» EXERCISE BRIEF: Out of the entries that follow, copy each line containing "your".

» STORED DATA:

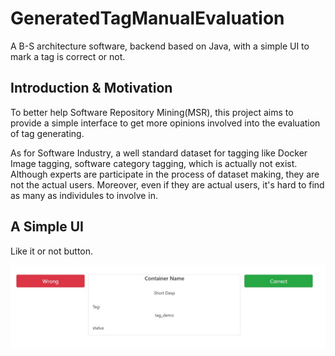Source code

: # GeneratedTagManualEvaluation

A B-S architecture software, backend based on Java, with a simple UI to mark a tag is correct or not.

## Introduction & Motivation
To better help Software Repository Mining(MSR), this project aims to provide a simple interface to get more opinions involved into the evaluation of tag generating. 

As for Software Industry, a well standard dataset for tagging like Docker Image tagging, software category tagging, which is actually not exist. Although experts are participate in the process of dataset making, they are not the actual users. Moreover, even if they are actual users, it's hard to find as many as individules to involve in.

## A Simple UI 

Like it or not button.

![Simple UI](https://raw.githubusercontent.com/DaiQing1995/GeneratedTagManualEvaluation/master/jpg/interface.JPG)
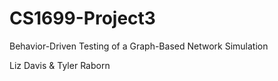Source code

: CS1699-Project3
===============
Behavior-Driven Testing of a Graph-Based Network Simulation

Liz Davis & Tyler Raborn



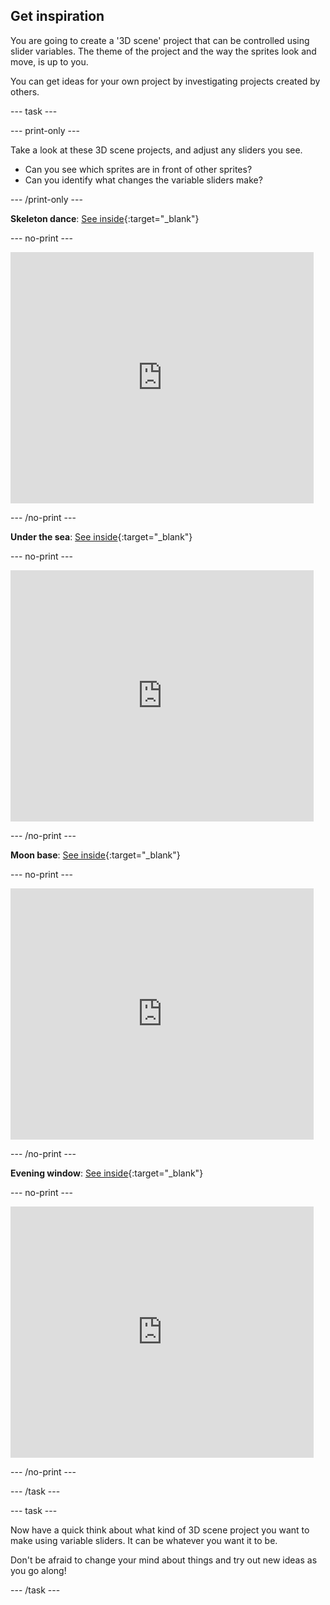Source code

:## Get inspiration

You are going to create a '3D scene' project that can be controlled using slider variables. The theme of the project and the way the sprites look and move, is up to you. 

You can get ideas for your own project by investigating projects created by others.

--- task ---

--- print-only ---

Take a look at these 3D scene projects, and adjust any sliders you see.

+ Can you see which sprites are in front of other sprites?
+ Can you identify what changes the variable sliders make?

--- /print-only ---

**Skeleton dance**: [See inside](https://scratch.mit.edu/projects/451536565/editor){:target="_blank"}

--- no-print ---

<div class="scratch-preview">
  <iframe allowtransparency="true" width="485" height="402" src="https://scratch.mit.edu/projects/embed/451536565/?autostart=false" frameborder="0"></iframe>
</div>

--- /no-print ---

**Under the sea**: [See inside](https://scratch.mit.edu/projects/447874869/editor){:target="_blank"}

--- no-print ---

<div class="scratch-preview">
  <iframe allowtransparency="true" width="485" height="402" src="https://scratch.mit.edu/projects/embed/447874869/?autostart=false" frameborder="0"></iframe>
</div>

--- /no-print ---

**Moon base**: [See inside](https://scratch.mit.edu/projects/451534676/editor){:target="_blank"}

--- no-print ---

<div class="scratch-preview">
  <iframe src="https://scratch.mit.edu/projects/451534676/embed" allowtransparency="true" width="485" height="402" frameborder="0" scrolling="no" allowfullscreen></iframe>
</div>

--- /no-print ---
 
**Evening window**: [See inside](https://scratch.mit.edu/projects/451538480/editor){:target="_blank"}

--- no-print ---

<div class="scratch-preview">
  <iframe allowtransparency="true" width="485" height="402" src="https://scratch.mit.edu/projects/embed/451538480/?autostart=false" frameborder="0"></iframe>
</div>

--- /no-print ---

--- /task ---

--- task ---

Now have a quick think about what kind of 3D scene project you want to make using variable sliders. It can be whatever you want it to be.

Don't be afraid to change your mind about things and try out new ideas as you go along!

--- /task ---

» EXPECTED ANSWER:
You can get ideas for your own project by investigating projects created by others.
Don't be afraid to change your mind about things and try out new ideas as you go along!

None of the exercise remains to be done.